Suppose we have a multiple linear regression \[ y_i = \beta_0+\beta_1(x_{1,i} - \bar{x}_1)+\beta_2(x_{2,i} - \bar{x}_2)+\cdots+\beta_p(x_{p,i}-\bar{x}_p)+\epsilon_i, \quad 1\leq i \leq n,\] with $p$ predictor variables $x_1,\cdots, x_p$. There are in total $2^p$ different models, corresponding to $2^p$ combinations of variable selections. there are 2 possibilities for each variable: either getting selected or not, and we have in total $p$ variables. We denote each model as $M_m,\ m=1,\cdots,2^p$. To obtian the posterior probability of each model $p(M_m~|~\text{data})$, Bayes’ rule tells that that we need to assign the prior probability $p(M_m)$ to each model, and to then obtain the marginal likelihood of each model $p(\text{data}~|~M_m)$. By Bayes’ rule, we update the posterior probability of each model $M_m$ after seeing the date, via marginal likelihood of model $M_m$:

\[\begin{equation} p(M_m~|~\text{data}) = \frac{\text{marginal likelihood of }M_m\times p(M_m)}{\sum_{j=1}^{2^p}\text{marginal likelihood of }M_j\times p(M_j)} = \frac{p(\text{data}~|~M_m)p(M_m)}{\sum_{j=1}^{2^p}p(\text{data}~|~M_j)p(M_j)}. \tag{7.4} \end{equation}\]

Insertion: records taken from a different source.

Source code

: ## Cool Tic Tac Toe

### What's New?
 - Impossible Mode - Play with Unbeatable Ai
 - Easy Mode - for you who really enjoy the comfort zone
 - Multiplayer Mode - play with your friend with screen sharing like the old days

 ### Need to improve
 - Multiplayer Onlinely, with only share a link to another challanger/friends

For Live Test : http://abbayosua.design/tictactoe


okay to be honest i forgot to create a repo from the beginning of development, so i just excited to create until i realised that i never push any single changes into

The marginal likelihood $p(\text{data}~|~M_m)$ of each model $M_m$ serves to reweight the prior probability $p(M_m)$, so that models with higher likelihoods have larger weights, and models with lower likelihoods receive smaller weights. We renormalize this weighted prior probability by dividing it by the sum $\displaystyle \sum_{j=1}^{2^p}p(\text{data}~|~M_j)p(M_j)$ to get the posterior probability of each model.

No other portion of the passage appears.